Problem:
Return all of the entries below, word for word. Omit each picture.

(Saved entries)
════════════════

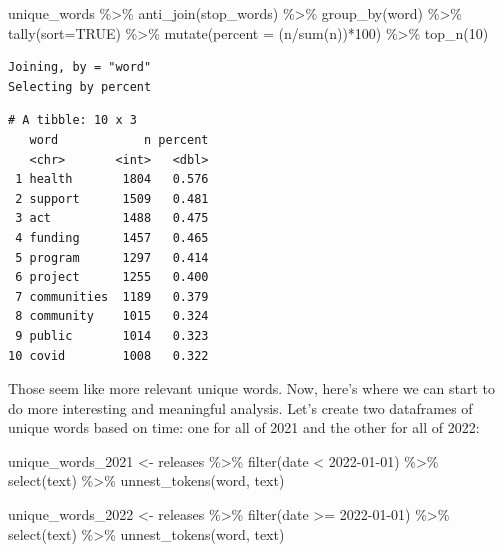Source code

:\documentclass[
  letterpaper,
  DIV=11,
  numbers=noendperiod]{scrreprt}
\newenvironment{Shaded}{\begin{snugshade}}{\end{snugshade}}
\newcommand{\AttributeTok}[1]{\textcolor[rgb]{0.40,0.45,0.13}{#1}}
\newcommand{\ConstantTok}[1]{\textcolor[rgb]{0.56,0.35,0.01}{#1}}
\newcommand{\DecValTok}[1]{\textcolor[rgb]{0.68,0.00,0.00}{#1}}
\newcommand{\FunctionTok}[1]{\textcolor[rgb]{0.28,0.35,0.67}{#1}}
\newcommand{\NormalTok}[1]{\textcolor[rgb]{0.00,0.23,0.31}{#1}}
\newcommand{\OtherTok}[1]{\textcolor[rgb]{0.00,0.23,0.31}{#1}}
\newcommand{\SpecialCharTok}[1]{\textcolor[rgb]{0.37,0.37,0.37}{#1}}
\newcommand{\StringTok}[1]{\textcolor[rgb]{0.13,0.47,0.30}{#1}}
\begin{document}
\begin{Shaded}
\begin{Highlighting}[]
\NormalTok{unique\_words }\SpecialCharTok{\%\textgreater{}\%}
  \FunctionTok{anti\_join}\NormalTok{(stop\_words) }\SpecialCharTok{\%\textgreater{}\%}
  \FunctionTok{group\_by}\NormalTok{(word) }\SpecialCharTok{\%\textgreater{}\%}
  \FunctionTok{tally}\NormalTok{(}\AttributeTok{sort=}\ConstantTok{TRUE}\NormalTok{) }\SpecialCharTok{\%\textgreater{}\%}
  \FunctionTok{mutate}\NormalTok{(}\AttributeTok{percent =}\NormalTok{ (n}\SpecialCharTok{/}\FunctionTok{sum}\NormalTok{(n))}\SpecialCharTok{*}\DecValTok{100}\NormalTok{) }\SpecialCharTok{\%\textgreater{}\%}
  \FunctionTok{top\_n}\NormalTok{(}\DecValTok{10}\NormalTok{)}
\end{Highlighting}
\end{Shaded}

\begin{verbatim}
Joining, by = "word"
Selecting by percent
\end{verbatim}

\begin{verbatim}
# A tibble: 10 x 3
   word            n percent
   <chr>       <int>   <dbl>
 1 health       1804   0.576
 2 support      1509   0.481
 3 act          1488   0.475
 4 funding      1457   0.465
 5 program      1297   0.414
 6 project      1255   0.400
 7 communities  1189   0.379
 8 community    1015   0.324
 9 public       1014   0.323
10 covid        1008   0.322
\end{verbatim}

Those seem like more relevant unique words. Now, here's where we can
start to do more interesting and meaningful analysis. Let's create two
dataframes of unique words based on time: one for all of 2021 and the
other for all of 2022:

\begin{Shaded}
\begin{Highlighting}[]
\NormalTok{unique\_words\_2021 }\OtherTok{\textless{}{-}}\NormalTok{ releases }\SpecialCharTok{\%\textgreater{}\%}
  \FunctionTok{filter}\NormalTok{(date }\SpecialCharTok{\textless{}} \StringTok{\textquotesingle{}2022{-}01{-}01\textquotesingle{}}\NormalTok{) }\SpecialCharTok{\%\textgreater{}\%}
  \FunctionTok{select}\NormalTok{(text) }\SpecialCharTok{\%\textgreater{}\%}
  \FunctionTok{unnest\_tokens}\NormalTok{(word, text)}

\NormalTok{unique\_words\_2022 }\OtherTok{\textless{}{-}}\NormalTok{ releases }\SpecialCharTok{\%\textgreater{}\%}
  \FunctionTok{filter}\NormalTok{(date }\SpecialCharTok{\textgreater{}=} \StringTok{\textquotesingle{}2022{-}01{-}01\textquotesingle{}}\NormalTok{) }\SpecialCharTok{\%\textgreater{}\%}
  \FunctionTok{select}\NormalTok{(text) }\SpecialCharTok{\%\textgreater{}\%}
  \FunctionTok{unnest\_tokens}\NormalTok{(word, text)}
\end{Highlighting}
\end{Shaded}
\end{document}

════════════════

Exercise output:
Source code

:\documentclass[
  letterpaper,
  DIV=11,
  numbers=noendperiod]{scrreprt}
\newenvironment{Shaded}{\begin{snugshade}}{\end{snugshade}}
\newcommand{\AttributeTok}[1]{\textcolor[rgb]{0.40,0.45,0.13}{#1}}
\newcommand{\ConstantTok}[1]{\textcolor[rgb]{0.56,0.35,0.01}{#1}}
\newcommand{\DecValTok}[1]{\textcolor[rgb]{0.68,0.00,0.00}{#1}}
\newcommand{\FunctionTok}[1]{\textcolor[rgb]{0.28,0.35,0.67}{#1}}
\newcommand{\NormalTok}[1]{\textcolor[rgb]{0.00,0.23,0.31}{#1}}
\newcommand{\OtherTok}[1]{\textcolor[rgb]{0.00,0.23,0.31}{#1}}
\newcommand{\SpecialCharTok}[1]{\textcolor[rgb]{0.37,0.37,0.37}{#1}}
\newcommand{\StringTok}[1]{\textcolor[rgb]{0.13,0.47,0.30}{#1}}
\begin{document}
\begin{Shaded}
\begin{Highlighting}[]
\NormalTok{unique\_words }\SpecialCharTok{\%\textgreater{}\%}
  \FunctionTok{anti\_join}\NormalTok{(stop\_words) }\SpecialCharTok{\%\textgreater{}\%}
  \FunctionTok{group\_by}\NormalTok{(word) }\SpecialCharTok{\%\textgreater{}\%}
  \FunctionTok{tally}\NormalTok{(}\AttributeTok{sort=}\ConstantTok{TRUE}\NormalTok{) }\SpecialCharTok{\%\textgreater{}\%}
  \FunctionTok{mutate}\NormalTok{(}\AttributeTok{percent =}\NormalTok{ (n}\SpecialCharTok{/}\FunctionTok{sum}\NormalTok{(n))}\SpecialCharTok{*}\DecValTok{100}\NormalTok{) }\SpecialCharTok{\%\textgreater{}\%}
  \FunctionTok{top\_n}\NormalTok{(}\DecValTok{10}\NormalTok{)}
\end{Highlighting}
\end{Shaded}

\begin{verbatim}
Joining, by = "word"
Selecting by percent
\end{verbatim}

\begin{verbatim}
# A tibble: 10 x 3
   word            n percent
   <chr>       <int>   <dbl>
 1 health       1804   0.576
 2 support      1509   0.481
 3 act          1488   0.475
 4 funding      1457   0.465
 5 program      1297   0.414
 6 project      1255   0.400
 7 communities  1189   0.379
 8 community    1015   0.324
 9 public       1014   0.323
10 covid        1008   0.322
\end{verbatim}

Those seem like more relevant unique words. Now, here's where we can
start to do more interesting and meaningful analysis. Let's create two
dataframes of unique words based on time: one for all of 2021 and the
other for all of 2022:

\begin{Shaded}
\begin{Highlighting}[]
\NormalTok{unique\_words\_2021 }\OtherTok{\textless{}{-}}\NormalTok{ releases }\SpecialCharTok{\%\textgreater{}\%}
  \FunctionTok{filter}\NormalTok{(date }\SpecialCharTok{\textless{}} \StringTok{\textquotesingle{}2022{-}01{-}01\textquotesingle{}}\NormalTok{) }\SpecialCharTok{\%\textgreater{}\%}
  \FunctionTok{select}\NormalTok{(text) }\SpecialCharTok{\%\textgreater{}\%}
  \FunctionTok{unnest\_tokens}\NormalTok{(word, text)}

\NormalTok{unique\_words\_2022 }\OtherTok{\textless{}{-}}\NormalTok{ releases }\SpecialCharTok{\%\textgreater{}\%}
  \FunctionTok{filter}\NormalTok{(date }\SpecialCharTok{\textgreater{}=} \StringTok{\textquotesingle{}2022{-}01{-}01\textquotesingle{}}\NormalTok{) }\SpecialCharTok{\%\textgreater{}\%}
  \FunctionTok{select}\NormalTok{(text) }\SpecialCharTok{\%\textgreater{}\%}
  \FunctionTok{unnest\_tokens}\NormalTok{(word, text)}
\end{Highlighting}
\end{Shaded}
\end{document}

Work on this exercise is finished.